A classic example is autoscaling. Most workloads will scale based on CPU utilization:

  • We set a target CPU utilization percentage. When we are above target, add capacity. When we are below target, remove capacity.
  • An increase in CPU utilization will trigger the Kubernetes HPA to give the Deployment more pods.
    • This brings CPU utilization down, but increases HPA utilization (percentage of max pods).
  • If no space is available for the new pods, the node autoscaler will provision a new node.
    • This increases the node pool utilization (percentage of max nodes).

Stateful services tend to be contention points of a distributed system. This is because they cannot be horizontally scaled as easily as stateless services.

Thus the approach of adding more capacity, i.e. “throw money at the problem” is often not tenable. That makes diagnosing and resolving database problems difficult but also crucial. It is in those cases specifically where understanding which resources are being contended on and by whom is so important.

Often database-specific expertise is needed to properly diagnose these problems. Do not hesitate to escalate to subject matter experts when dealing with an issue involving Postgres, Redis, Gitaly, Elasticsearch.

Resource-based analysis can go a long way in diagnosing, but it will often be insufficient to fully resolve incidents in stateful services.

If we want to understand and potentially optimize the workload, we need to know who is using the resources (which process, which code paths). In other words: to attribute the resource demand, we need to measure resource consumption.

In some cases it’s possible to measure this consumption in an attributable way directly. For example, Gitaly shells out to git, we can collect rusage when the process exits (the Gitaly logs and metrics include this). In rails, puma workers get their own OS thread, so we can get CPU time spent at the end of each request (rails log include this).

In many cases this direct measurement is not possible though. In these cases we must observe indirectly. A common tool for this is profiling. Sampling CPU profilers in particular are an excellent tool for understanding which code paths are hot. An effective visualization for CPU profiles is a Flame Graph.

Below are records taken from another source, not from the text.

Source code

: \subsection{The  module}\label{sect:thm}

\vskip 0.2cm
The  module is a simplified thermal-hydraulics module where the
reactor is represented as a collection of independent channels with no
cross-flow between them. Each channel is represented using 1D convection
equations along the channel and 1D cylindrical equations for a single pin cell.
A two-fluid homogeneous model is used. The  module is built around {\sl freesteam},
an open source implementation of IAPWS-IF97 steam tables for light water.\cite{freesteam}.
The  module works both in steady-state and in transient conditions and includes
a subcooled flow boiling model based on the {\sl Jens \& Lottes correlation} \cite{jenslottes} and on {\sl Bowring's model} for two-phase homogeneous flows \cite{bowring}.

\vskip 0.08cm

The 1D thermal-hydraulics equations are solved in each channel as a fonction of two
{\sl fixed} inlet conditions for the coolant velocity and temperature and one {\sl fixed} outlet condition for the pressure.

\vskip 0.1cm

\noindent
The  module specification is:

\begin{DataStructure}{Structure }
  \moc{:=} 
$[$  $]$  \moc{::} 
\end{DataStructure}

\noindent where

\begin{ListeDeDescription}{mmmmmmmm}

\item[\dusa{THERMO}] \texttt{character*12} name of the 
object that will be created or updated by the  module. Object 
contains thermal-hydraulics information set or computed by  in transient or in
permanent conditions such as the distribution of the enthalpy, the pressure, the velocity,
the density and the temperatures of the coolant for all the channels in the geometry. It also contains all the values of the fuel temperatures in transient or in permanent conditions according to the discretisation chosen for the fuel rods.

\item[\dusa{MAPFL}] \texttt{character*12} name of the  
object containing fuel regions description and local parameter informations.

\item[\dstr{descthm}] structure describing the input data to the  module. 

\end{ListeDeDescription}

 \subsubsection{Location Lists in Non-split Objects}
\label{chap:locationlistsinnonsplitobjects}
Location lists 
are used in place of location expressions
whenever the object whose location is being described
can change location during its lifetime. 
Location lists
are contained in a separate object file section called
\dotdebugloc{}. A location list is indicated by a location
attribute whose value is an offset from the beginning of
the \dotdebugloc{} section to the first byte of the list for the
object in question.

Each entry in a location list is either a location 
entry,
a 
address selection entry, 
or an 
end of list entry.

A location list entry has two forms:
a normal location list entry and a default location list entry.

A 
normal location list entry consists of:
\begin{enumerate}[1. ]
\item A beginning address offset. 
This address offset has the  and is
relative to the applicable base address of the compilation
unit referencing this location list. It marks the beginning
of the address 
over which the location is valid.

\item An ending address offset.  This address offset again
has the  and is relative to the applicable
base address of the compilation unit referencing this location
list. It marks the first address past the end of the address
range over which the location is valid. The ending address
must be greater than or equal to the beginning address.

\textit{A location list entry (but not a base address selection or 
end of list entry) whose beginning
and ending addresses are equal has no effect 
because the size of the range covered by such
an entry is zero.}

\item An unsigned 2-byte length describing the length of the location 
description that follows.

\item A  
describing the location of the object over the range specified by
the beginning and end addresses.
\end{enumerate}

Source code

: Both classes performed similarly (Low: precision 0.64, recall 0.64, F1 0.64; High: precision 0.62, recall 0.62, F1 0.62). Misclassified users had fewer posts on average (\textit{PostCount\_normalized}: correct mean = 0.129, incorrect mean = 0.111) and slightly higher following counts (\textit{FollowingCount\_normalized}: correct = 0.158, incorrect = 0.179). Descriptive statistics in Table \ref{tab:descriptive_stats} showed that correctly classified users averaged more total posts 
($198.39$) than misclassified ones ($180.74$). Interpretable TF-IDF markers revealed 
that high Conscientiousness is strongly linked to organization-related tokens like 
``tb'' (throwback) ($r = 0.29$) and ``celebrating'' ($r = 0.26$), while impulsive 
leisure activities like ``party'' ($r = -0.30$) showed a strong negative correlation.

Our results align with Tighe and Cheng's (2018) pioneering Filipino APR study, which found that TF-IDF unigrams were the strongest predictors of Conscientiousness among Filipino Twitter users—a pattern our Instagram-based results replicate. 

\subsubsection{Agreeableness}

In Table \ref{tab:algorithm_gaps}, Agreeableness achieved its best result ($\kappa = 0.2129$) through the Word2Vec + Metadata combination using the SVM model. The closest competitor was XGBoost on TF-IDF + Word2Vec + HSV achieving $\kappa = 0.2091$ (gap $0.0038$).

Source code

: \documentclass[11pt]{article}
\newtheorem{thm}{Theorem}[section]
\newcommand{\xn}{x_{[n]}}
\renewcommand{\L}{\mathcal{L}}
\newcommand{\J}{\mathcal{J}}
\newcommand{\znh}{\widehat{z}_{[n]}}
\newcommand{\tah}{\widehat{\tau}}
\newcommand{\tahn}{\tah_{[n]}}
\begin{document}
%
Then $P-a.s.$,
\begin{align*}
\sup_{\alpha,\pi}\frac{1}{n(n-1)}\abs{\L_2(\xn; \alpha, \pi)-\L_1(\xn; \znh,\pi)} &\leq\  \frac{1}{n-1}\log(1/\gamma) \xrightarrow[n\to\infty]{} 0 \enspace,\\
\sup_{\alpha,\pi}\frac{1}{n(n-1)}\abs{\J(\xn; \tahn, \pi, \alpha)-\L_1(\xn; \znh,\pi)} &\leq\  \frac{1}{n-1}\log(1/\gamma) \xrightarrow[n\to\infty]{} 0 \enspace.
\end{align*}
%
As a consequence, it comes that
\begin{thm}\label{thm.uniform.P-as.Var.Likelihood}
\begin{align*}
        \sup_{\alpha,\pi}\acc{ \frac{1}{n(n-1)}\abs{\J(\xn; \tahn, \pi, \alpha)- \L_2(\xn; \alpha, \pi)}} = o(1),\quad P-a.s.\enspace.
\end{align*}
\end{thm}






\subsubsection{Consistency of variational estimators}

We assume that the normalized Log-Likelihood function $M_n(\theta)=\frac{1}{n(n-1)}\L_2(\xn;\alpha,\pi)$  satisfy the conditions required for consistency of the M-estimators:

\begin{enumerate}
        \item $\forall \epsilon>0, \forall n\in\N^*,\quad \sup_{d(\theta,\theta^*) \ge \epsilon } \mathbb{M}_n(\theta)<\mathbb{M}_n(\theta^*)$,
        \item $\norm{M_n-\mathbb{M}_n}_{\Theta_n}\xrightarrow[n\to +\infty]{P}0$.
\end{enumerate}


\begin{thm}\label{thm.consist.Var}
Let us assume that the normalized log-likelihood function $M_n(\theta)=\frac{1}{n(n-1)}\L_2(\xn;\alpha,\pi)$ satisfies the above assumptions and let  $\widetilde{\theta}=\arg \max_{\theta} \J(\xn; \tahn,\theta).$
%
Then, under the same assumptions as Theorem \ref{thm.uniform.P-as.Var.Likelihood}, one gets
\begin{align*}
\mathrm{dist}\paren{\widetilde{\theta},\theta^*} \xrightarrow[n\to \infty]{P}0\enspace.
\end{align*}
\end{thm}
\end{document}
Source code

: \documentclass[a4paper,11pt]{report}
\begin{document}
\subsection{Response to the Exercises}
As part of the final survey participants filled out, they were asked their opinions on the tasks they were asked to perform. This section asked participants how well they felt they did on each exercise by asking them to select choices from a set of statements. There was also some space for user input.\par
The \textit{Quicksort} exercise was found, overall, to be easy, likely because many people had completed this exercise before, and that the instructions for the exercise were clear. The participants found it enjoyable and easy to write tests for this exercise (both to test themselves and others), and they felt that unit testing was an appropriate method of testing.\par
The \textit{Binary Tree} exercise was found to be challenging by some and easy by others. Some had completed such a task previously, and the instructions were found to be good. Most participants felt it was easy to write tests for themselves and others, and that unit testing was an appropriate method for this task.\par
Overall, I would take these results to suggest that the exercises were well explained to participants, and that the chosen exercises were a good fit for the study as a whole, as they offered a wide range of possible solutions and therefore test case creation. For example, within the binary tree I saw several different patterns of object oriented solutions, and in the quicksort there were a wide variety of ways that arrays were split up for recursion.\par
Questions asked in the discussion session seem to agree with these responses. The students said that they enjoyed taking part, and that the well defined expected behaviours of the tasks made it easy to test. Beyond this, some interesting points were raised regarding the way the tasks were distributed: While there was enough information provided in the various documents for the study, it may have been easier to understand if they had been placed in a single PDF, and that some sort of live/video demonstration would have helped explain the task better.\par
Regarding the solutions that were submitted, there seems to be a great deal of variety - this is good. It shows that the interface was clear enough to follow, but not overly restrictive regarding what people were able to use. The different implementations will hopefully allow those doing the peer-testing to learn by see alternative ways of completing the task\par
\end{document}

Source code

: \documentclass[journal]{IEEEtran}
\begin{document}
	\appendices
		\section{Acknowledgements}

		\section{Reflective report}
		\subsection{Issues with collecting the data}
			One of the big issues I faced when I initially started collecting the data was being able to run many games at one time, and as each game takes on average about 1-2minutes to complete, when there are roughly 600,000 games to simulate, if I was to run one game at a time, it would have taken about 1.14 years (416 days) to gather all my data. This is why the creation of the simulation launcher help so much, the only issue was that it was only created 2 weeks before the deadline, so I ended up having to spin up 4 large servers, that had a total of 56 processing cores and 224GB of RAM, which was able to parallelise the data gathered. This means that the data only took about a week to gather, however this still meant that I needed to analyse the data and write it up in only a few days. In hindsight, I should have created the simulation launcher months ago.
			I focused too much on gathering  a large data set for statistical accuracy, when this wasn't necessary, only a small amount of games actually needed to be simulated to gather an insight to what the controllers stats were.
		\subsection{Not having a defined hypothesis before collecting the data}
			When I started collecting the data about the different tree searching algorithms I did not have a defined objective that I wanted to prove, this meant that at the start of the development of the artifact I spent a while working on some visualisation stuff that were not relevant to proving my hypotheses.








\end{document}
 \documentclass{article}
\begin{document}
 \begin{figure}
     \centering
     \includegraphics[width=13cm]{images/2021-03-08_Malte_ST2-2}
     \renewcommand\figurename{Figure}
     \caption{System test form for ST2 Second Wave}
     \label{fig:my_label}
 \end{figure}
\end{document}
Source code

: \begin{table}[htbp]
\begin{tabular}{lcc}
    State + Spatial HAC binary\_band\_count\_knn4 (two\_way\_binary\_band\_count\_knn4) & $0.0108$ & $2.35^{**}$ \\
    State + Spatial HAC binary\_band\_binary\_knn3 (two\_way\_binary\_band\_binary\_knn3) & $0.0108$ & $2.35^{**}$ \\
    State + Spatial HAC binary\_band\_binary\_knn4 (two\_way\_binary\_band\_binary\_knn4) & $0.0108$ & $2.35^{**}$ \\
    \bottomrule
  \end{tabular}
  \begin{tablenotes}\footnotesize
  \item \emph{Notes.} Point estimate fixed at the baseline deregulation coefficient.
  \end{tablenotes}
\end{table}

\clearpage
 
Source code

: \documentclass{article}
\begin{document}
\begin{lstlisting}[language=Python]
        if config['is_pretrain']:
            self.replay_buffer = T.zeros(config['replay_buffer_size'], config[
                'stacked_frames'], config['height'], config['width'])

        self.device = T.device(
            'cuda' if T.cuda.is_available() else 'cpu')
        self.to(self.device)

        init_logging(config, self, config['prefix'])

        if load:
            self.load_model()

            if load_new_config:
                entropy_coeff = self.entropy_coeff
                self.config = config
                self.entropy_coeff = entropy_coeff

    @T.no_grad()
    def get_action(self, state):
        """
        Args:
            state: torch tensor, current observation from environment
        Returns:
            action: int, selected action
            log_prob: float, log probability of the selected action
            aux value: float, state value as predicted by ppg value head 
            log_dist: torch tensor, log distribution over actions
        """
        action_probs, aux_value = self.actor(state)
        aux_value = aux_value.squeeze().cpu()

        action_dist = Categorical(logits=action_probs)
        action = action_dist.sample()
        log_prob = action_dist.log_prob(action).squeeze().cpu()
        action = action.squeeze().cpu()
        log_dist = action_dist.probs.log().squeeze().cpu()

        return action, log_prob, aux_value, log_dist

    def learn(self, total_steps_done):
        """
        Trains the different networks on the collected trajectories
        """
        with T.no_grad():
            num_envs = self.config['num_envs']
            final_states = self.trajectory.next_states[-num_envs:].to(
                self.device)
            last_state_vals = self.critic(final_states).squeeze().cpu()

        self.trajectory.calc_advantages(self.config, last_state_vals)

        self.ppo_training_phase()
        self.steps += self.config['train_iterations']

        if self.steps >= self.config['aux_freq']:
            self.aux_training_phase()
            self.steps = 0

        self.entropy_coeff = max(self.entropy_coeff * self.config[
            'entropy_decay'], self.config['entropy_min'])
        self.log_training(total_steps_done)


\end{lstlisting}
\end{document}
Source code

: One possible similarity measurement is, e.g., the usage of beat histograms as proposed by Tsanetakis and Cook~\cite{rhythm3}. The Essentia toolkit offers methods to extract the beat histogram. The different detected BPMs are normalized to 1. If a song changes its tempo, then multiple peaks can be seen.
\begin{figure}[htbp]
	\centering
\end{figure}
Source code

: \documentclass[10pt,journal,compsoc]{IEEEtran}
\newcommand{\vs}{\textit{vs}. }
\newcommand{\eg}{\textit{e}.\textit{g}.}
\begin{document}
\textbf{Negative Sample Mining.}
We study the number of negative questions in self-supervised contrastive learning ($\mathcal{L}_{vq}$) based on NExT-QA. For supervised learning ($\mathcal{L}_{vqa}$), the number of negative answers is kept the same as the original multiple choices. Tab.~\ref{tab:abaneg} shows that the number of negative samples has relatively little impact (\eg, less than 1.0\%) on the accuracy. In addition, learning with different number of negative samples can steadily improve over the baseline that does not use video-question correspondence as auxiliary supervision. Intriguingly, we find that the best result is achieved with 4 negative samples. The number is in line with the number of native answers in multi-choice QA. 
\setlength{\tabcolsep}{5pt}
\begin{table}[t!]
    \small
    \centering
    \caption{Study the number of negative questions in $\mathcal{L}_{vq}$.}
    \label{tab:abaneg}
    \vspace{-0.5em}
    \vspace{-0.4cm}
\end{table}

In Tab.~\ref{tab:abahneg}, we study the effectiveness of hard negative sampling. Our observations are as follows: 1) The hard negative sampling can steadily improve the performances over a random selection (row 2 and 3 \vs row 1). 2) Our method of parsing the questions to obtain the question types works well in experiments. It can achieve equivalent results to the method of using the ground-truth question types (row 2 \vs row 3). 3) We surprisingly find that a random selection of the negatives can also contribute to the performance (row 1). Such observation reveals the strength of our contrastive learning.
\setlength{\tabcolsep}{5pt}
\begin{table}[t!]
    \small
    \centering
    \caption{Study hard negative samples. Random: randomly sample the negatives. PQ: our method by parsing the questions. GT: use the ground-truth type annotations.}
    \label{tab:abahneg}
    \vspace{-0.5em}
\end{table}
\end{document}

Here is a flamegraph from a Gitaly node, filtered down to the git processes:

Gitaly Flame Graph

It shows that the most expensive git subcommand was git log, with 50% of cycles being spent in the kernel handling page faults. This could point towards an ineffective page cache or a workload targeting cold repos.

We have several profilers at our disposal. Linux has a built-in sampling CPU profiler called perf, that can be run via VM scripts or GKE scripts. Go’s pprof has both CPU and memory sampling (gitaly). Same goes for Ruby’s stackprof.

For more advanced techniques, see:

Diagnosing problems in production is hard. Especially in a symptom-based alerting environment where the initial problem description is very vague.

With drill-down analysis, we have a powerful tool to navigate these uncertain waters. By using observations at various levels of granularity we can correlate, make hypotheses, refute them.

This has been a relatively high-level overview. Hopefully it’s given you some new ideas for how to approach that next incident.

Channel that Dr. House. Not too much though.